Data records —
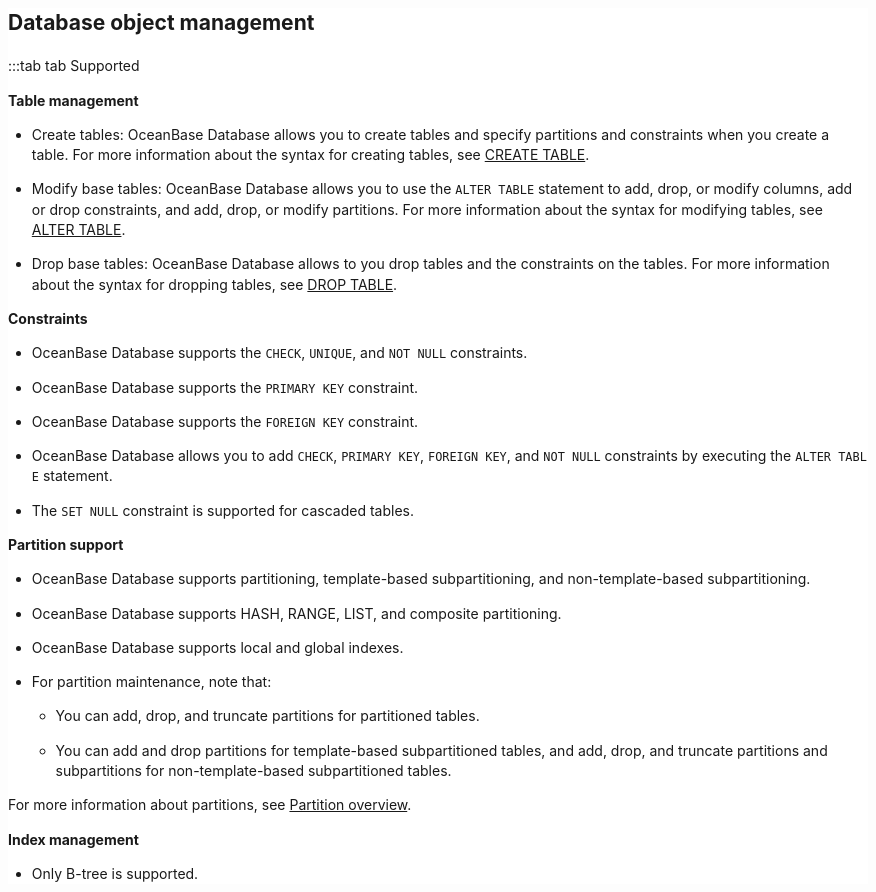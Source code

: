 ## Database object management

:::tab
tab Supported

**Table management**

* Create tables: OceanBase Database allows you to create tables and specify partitions and constraints when you create a table. For more information about the syntax for creating tables, see [CREATE TABLE](../../700.reference/500.sql-reference/100.sql-syntax/300.common-tenant-of-oracle-mode/900.sql-statement-of-oracle-mode/100.ddl-of-oracle-mode/2400.create-table-of-oracle-mode.md).

* Modify base tables: OceanBase Database allows you to use the `ALTER TABLE` statement to add, drop, or modify columns, add or drop constraints, and add, drop, or modify partitions. For more information about the syntax for modifying tables, see [ALTER TABLE](../../700.reference/500.sql-reference/100.sql-syntax/300.common-tenant-of-oracle-mode/900.sql-statement-of-oracle-mode/100.ddl-of-oracle-mode/1000.alter-table-of-oracle-mode.md).

* Drop base tables: OceanBase Database allows to you drop tables and the constraints on the tables. For more information about the syntax for dropping tables, see [DROP TABLE](../../700.reference/500.sql-reference/100.sql-syntax/300.common-tenant-of-oracle-mode/900.sql-statement-of-oracle-mode/100.ddl-of-oracle-mode/3900.drop-table-of-oracle-mode.md).

**Constraints**

* OceanBase Database supports the `CHECK`, `UNIQUE`, and `NOT NULL` constraints.

* OceanBase Database supports the `PRIMARY KEY` constraint.

* OceanBase Database supports the `FOREIGN KEY` constraint.

* OceanBase Database allows you to add `CHECK`, `PRIMARY KEY`, `FOREIGN KEY`, and `NOT NULL` constraints by executing the `ALTER TABLE` statement.

* The `SET NULL` constraint is supported for cascaded tables.

**Partition support**

* OceanBase Database supports partitioning, template-based subpartitioning, and non-template-based subpartitioning.

* OceanBase Database supports HASH, RANGE, LIST, and composite partitioning.

* OceanBase Database supports local and global indexes.

* For partition maintenance, note that:

   * You can add, drop, and truncate partitions for partitioned tables.

   * You can add and drop partitions for template-based subpartitioned tables, and add, drop, and truncate partitions and subpartitions for non-template-based subpartitioned tables.

For more information about partitions, see [Partition overview](../../700.reference/300.database-object-management/200.manage-object-of-oracle-mode/200.manage-partitions-of-oracle-mode/100.partition-overview-of-oracle-mode.md).

**Index management**

* Only B-tree is supported.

Instructions for the task — Copy out every entry above, character for character, excluding pictures.

Exercise response —
Source code

: ## Database object management

:::tab
tab Supported

**Table management**

* Create tables: OceanBase Database allows you to create tables and specify partitions and constraints when you create a table. For more information about the syntax for creating tables, see [CREATE TABLE](../../700.reference/500.sql-reference/100.sql-syntax/300.common-tenant-of-oracle-mode/900.sql-statement-of-oracle-mode/100.ddl-of-oracle-mode/2400.create-table-of-oracle-mode.md).

* Modify base tables: OceanBase Database allows you to use the `ALTER TABLE` statement to add, drop, or modify columns, add or drop constraints, and add, drop, or modify partitions. For more information about the syntax for modifying tables, see [ALTER TABLE](../../700.reference/500.sql-reference/100.sql-syntax/300.common-tenant-of-oracle-mode/900.sql-statement-of-oracle-mode/100.ddl-of-oracle-mode/1000.alter-table-of-oracle-mode.md).

* Drop base tables: OceanBase Database allows to you drop tables and the constraints on the tables. For more information about the syntax for dropping tables, see [DROP TABLE](../../700.reference/500.sql-reference/100.sql-syntax/300.common-tenant-of-oracle-mode/900.sql-statement-of-oracle-mode/100.ddl-of-oracle-mode/3900.drop-table-of-oracle-mode.md).

**Constraints**

* OceanBase Database supports the `CHECK`, `UNIQUE`, and `NOT NULL` constraints.

* OceanBase Database supports the `PRIMARY KEY` constraint.

* OceanBase Database supports the `FOREIGN KEY` constraint.

* OceanBase Database allows you to add `CHECK`, `PRIMARY KEY`, `FOREIGN KEY`, and `NOT NULL` constraints by executing the `ALTER TABLE` statement.

* The `SET NULL` constraint is supported for cascaded tables.

**Partition support**

* OceanBase Database supports partitioning, template-based subpartitioning, and non-template-based subpartitioning.

* OceanBase Database supports HASH, RANGE, LIST, and composite partitioning.

* OceanBase Database supports local and global indexes.

* For partition maintenance, note that:

   * You can add, drop, and truncate partitions for partitioned tables.

   * You can add and drop partitions for template-based subpartitioned tables, and add, drop, and truncate partitions and subpartitions for non-template-based subpartitioned tables.

For more information about partitions, see [Partition overview](../../700.reference/300.database-object-management/200.manage-object-of-oracle-mode/200.manage-partitions-of-oracle-mode/100.partition-overview-of-oracle-mode.md).

**Index management**

* Only B-tree is supported.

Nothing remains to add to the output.